Llamé a Los Angeles Times preguntando por Antek Witicky. Antek es periodista, judío, comunista y homosexual. Sólo le falta ser negro para reunir en una sola persona todas las características que odia el fascismo. Por eso es un gran amigo. Además, Antek lo sabe todo.
Le pregunté qué sabía de Lights In The Night y me contestó que era uno de los espectáculos que montaba Leland Verschoyle para proporcionarse carne fresca con la que alimentar su viudedad solitaria, que se estrenaba al día siguiente en el Odeon. Me contó que habían estado ensayando las dos últimas semanas y que aquella noche era el ensayo general con decorados y vestuario, y me preguntó si estaba trabajando en un caso.
Le contesté que sí. Me advirtió que anduviese con cuidado con las mujeres porque siempre me hacen marranadas en mis casos. Le contesté que una acababa de intentarlo pero que Flower está siempre sobreaviso.
Me informó que al día siguiente habría una fiesta interesantísima en el Dorian Gray, de Palos Verdes, con chicos de lo más selecto, y que a ver si iba.

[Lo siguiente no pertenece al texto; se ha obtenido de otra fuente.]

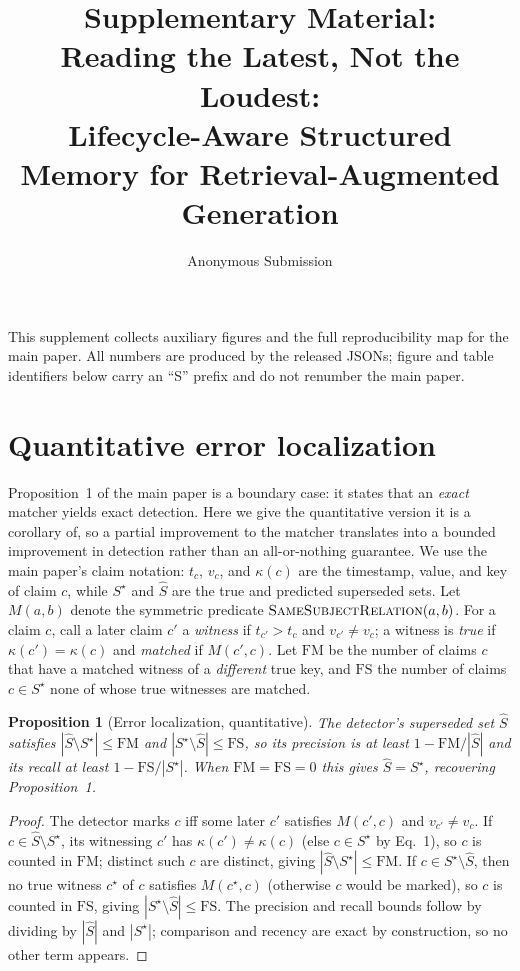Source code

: \documentclass[letterpaper]{article}
\title{Supplementary Material:\\
Reading the Latest, Not the Loudest:\\
Lifecycle-Aware Structured Memory for Retrieval-Augmented Generation}
\author{Anonymous Submission}
\newtheorem{proposition}{Proposition}
\begin{document}
\maketitle

This supplement collects auxiliary figures and the full reproducibility map for the main paper. All numbers are produced by the released JSONs; figure and table identifiers below carry an ``S'' prefix and do not renumber the main paper.

\section{Quantitative error localization}
\label{sec:supp_theory}
Proposition~1 of the main paper is a boundary case: it states that an \emph{exact} matcher yields exact detection. Here we give the quantitative version it is a corollary of, so a partial improvement to the matcher translates into a bounded improvement in detection rather than an all-or-nothing guarantee. We use the main paper's claim notation: $t_c$, $v_c$, and $\kappa(c)$ are the timestamp, value, and key of claim $c$, while $S^\star$ and $\hat S$ are the true and predicted superseded sets. Let $M(a,b)$ denote the symmetric predicate $\textsc{SameSubjectRelation}(a,b)$. For a claim $c$, call a later claim $c'$ a \emph{witness} if $t_{c'}>t_c$ and $v_{c'}\neq v_c$; a witness is \emph{true} if $\kappa(c'){=}\kappa(c)$ and \emph{matched} if $M(c',c)$. Let $\mathrm{FM}$ be the number of claims $c$ that have a matched witness of a \emph{different} true key, and $\mathrm{FS}$ the number of claims $c\in S^\star$ none of whose true witnesses are matched.

\begin{proposition}[Error localization, quantitative]
\label{prop:supp_quant}
The detector's superseded set $\hat S$ satisfies $|\hat S\setminus S^\star|\le \mathrm{FM}$ and $|S^\star\setminus \hat S|\le \mathrm{FS}$, so its precision is at least $1-\mathrm{FM}/|\hat S|$ and its recall at least $1-\mathrm{FS}/|S^\star|$. When $\mathrm{FM}{=}\mathrm{FS}{=}0$ this gives $\hat S=S^\star$, recovering Proposition~1.
\end{proposition}
\begin{proof}
The detector marks $c$ iff some later $c'$ satisfies $M(c',c)$ and $v_{c'}\neq v_c$. If $c\in\hat S\setminus S^\star$, its witnessing $c'$ has $\kappa(c')\neq\kappa(c)$ (else $c\in S^\star$ by Eq.~1), so $c$ is counted in $\mathrm{FM}$; distinct such $c$ are distinct, giving $|\hat S\setminus S^\star|\le\mathrm{FM}$. If $c\in S^\star\setminus\hat S$, then no true witness $c^\star$ of $c$ satisfies $M(c^\star,c)$ (otherwise $c$ would be marked), so $c$ is counted in $\mathrm{FS}$, giving $|S^\star\setminus\hat S|\le\mathrm{FS}$. The precision and recall bounds follow by dividing by $|\hat S|$ and $|S^\star|$; comparison and recency are exact by construction, so no other term appears.
\end{proof}
\end{document}
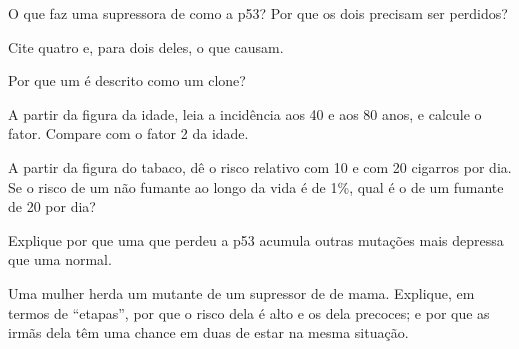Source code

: \begin{exercise}[$\star$]\label{exo:g11:cancer:3}
O que faz uma  supressora de  como a p53? Por que os dois
 precisam ser perdidos?
\end{exercise}

\begin{exercise}[$\star$]\label{exo:g11:cancer:4}
Cite quatro  e, para dois deles, o  que causam.
\end{exercise}

\begin{exercise}[$\star$]\label{exo:g11:cancer:5}
Por que um  é descrito como um clone?
\end{exercise}

\begin{exercise}[$\star\star$]\label{exo:g11:cancer:6}
A partir da figura da idade, leia a incidência aos 40 e aos 80 anos, e
calcule o fator. Compare com o fator 2 da idade.
\end{exercise}

\begin{exercise}[$\star\star$]\label{exo:g11:cancer:7}
A partir da figura do tabaco, dê o risco relativo com 10 e com 20
cigarros por dia. Se o risco de um não fumante ao longo da vida é de
1\%, qual é o de um fumante de 20 por dia?
\end{exercise}

\begin{exercise}[$\star\star$]\label{exo:g11:cancer:8}
Explique por que uma  que perdeu a p53 acumula outras mutações
mais depressa que uma  normal.
\end{exercise}

\begin{exercise}[$\star\star$]\label{exo:g11:cancer:9}
Uma mulher herda um  mutante de um  supressor de  de
mama. Explique, em termos de ``etapas'', por que o risco dela é alto e
os  dela precoces; e por que as irmãs dela têm uma chance em
duas de estar na mesma situação.
\end{exercise}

Le contesté que haría lo imposible.
Colgué, introduje nuevas monedas por la ranura y marqué el número de mi oficina. Apenas escuché el «clic» que se produce al descolgar, dije:
—Flower al aparato.
—¡Gracias a Dios, jefe, que llama usted! —suspiró con alivio Pat O’Malley.
—He tenido un día horrible, oye. ¿Alguna novedad?
—A las dos horas de marcharse usted telefonearon de la agencia de detectives Drake avisando que ya tenían preparado el informe sobre miss Marineau.
—¡Diablos, trabajan rápido! ¿Te lo han enviado?
—No, jefe. Pensé que a lo mejor quería recogerlo usted personalmente por si necesitaba aclaración de algún dato.
—Bien hecho, Pat. Necesito un favor, si es que no tienes ningún compromiso para esta noche.
—Tratándose de trabajo cuente conmigo para lo que sea, señor Flower.
—Eres una joya, muchacho. Ve al Mansion House, habla con el mozo de la segunda planta y dile que vas en mi nombre. Métete en la habitación 216. El tipo ha preparado un sistema de observación y escucha del cuarto de al lado, que es el de miss Marineau. Mira y escucha todo lo que pasa en él, anótalo y me lo cuentas cuando te releve. ¿Has entendido, Pat?
—Lo he entendido, jefe.
Colgué. Pagué. Me marché.
Monté en el Chevy y puse rumbo a Sunset Boulevard para ir al encuentro de Paul Drake.